Reviews

Pilgrim (Pleasance Courtyard, Edinburgh)

‘As often in small-scale solo shows, the writing’s better than the theatre of it all’

'A regular charmer': Rex Ryan
'A regular charmer': Rex Ryan

Christy's a pilgrim and his pilgrim's his penis, a typically Irish Catholic blasphemous conceit – Jesus, Mary and Joseph, not another one – that fuels this journey from hedonistic irresponsibility to domestic stability, and fatherhood, possibly, in Dublin.

Philip Doherty's smart little play, winningly performed by Rex Ryan (son of the late legendary RTE radio host, Gerry Ryan), is unusual in not being formed by psychological twists or politically correct turns. Real stuff happens.

Christy has been hanging loose, and louche, in California for five months. He learns that his Dublin girlfriend Penny is pregnant and sets off to face a new relationship, and responsibility, by flying home from San Diego.

Unluckily, but also luckily, for him, it's the Twin Towers date of 9/11 and he's grounded in Newfoundland, spending a few days in the fishing community of Gambo as one of the "plane people."

It's an odd, life-changing environment with a drunken dance house-cum-brothel, over-generous hospitality and an eccentric shower man whose clothes – ripped shirt and dungarees – Christy adopts and inhabits; he's on the cusp of going native, and appreciates his own cultural identity in increasingly sarcastic apostrophes.

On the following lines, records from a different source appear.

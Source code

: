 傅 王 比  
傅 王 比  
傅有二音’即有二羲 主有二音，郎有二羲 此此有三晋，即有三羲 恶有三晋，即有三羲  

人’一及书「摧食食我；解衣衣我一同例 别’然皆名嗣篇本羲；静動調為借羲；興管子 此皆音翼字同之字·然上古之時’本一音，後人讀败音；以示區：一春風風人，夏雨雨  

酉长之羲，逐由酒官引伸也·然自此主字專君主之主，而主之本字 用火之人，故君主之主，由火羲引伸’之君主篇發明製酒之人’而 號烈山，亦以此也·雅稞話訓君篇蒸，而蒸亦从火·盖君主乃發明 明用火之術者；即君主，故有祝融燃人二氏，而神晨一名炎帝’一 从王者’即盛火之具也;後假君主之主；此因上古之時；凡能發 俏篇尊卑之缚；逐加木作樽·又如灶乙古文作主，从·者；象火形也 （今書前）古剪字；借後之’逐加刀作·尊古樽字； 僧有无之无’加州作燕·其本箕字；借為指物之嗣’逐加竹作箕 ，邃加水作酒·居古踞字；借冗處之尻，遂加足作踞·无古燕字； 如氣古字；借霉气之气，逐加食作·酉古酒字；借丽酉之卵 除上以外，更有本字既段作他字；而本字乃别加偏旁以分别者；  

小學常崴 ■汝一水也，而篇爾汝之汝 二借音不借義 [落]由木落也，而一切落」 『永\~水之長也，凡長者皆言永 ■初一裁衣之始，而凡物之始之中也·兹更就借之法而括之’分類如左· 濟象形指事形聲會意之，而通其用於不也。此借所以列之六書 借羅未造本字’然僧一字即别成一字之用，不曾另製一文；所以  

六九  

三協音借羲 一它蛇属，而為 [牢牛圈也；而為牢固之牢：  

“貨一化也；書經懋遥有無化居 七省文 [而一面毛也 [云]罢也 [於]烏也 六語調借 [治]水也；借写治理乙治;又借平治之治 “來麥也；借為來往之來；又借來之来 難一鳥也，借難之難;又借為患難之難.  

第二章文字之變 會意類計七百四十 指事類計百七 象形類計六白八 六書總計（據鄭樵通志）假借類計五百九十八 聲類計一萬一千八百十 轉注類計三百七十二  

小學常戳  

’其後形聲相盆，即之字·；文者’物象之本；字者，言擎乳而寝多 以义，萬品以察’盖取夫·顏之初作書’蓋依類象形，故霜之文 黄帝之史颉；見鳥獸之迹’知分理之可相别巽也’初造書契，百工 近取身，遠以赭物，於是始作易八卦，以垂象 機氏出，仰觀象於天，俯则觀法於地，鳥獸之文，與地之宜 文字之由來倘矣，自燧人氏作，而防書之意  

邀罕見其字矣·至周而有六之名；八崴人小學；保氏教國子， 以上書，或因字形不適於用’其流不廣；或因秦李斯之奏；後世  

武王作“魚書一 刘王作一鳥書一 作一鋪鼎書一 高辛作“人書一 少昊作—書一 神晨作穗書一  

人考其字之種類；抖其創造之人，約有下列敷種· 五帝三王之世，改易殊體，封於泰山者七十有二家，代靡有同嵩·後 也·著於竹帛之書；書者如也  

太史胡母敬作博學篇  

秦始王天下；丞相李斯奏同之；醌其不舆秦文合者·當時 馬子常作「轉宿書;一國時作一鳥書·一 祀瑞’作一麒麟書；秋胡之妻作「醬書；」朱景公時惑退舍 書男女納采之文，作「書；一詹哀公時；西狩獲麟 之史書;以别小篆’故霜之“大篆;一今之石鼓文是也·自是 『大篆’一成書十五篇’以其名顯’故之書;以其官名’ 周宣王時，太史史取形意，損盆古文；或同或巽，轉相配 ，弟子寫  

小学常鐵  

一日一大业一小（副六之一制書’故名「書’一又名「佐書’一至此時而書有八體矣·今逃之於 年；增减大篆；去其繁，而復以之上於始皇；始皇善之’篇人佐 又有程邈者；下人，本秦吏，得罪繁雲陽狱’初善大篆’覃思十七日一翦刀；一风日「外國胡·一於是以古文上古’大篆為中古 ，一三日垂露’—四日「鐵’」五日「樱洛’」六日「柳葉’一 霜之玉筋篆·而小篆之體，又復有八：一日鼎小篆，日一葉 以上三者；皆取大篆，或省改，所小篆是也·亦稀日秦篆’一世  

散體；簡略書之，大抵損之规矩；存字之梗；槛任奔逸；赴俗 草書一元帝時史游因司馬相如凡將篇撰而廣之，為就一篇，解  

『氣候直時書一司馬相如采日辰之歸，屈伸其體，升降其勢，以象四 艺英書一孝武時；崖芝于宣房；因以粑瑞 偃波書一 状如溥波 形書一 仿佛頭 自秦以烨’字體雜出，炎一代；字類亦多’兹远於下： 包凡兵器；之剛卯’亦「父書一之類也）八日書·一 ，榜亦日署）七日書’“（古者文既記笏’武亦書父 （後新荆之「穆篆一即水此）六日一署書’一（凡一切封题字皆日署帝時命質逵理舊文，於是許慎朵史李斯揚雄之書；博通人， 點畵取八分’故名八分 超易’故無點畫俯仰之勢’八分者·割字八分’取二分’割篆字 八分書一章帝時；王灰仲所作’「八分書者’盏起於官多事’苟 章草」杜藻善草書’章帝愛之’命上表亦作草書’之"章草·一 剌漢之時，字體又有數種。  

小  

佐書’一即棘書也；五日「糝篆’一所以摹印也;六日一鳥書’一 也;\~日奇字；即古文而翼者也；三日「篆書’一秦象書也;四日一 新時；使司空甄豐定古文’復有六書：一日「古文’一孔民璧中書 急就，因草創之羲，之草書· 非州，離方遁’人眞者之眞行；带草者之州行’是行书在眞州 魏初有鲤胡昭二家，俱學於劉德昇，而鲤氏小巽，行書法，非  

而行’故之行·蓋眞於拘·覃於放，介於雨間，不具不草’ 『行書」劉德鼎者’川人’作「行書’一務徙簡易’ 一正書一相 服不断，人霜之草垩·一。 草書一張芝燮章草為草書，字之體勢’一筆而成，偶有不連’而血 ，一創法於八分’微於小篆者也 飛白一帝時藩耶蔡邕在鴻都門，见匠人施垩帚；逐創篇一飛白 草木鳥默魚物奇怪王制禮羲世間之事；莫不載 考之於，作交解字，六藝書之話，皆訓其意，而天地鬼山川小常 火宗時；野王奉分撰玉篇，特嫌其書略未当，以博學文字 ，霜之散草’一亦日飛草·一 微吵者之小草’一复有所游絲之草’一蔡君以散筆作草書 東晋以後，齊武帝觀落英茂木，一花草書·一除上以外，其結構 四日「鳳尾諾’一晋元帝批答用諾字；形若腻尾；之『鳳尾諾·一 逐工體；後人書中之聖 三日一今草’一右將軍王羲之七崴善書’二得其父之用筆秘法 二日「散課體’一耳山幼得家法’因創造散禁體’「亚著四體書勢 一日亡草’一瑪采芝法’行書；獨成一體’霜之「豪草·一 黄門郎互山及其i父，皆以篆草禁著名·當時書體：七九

As often in small-scale solo shows, the writing's better than the theatre of it all, despite Ryan's athletic, body-bending dance movements; Aoife Spillane-Hinks is the director for Gonzo Theatre Company. And, like most people (I mean, of course, critics), in Edinburgh this year I've reached breaking point with solo shows and black drapes. But I like Kate Moylan's art work design of piled-high, painted luggage and baggage in front of the drapes, and Ryan's a regular charmer.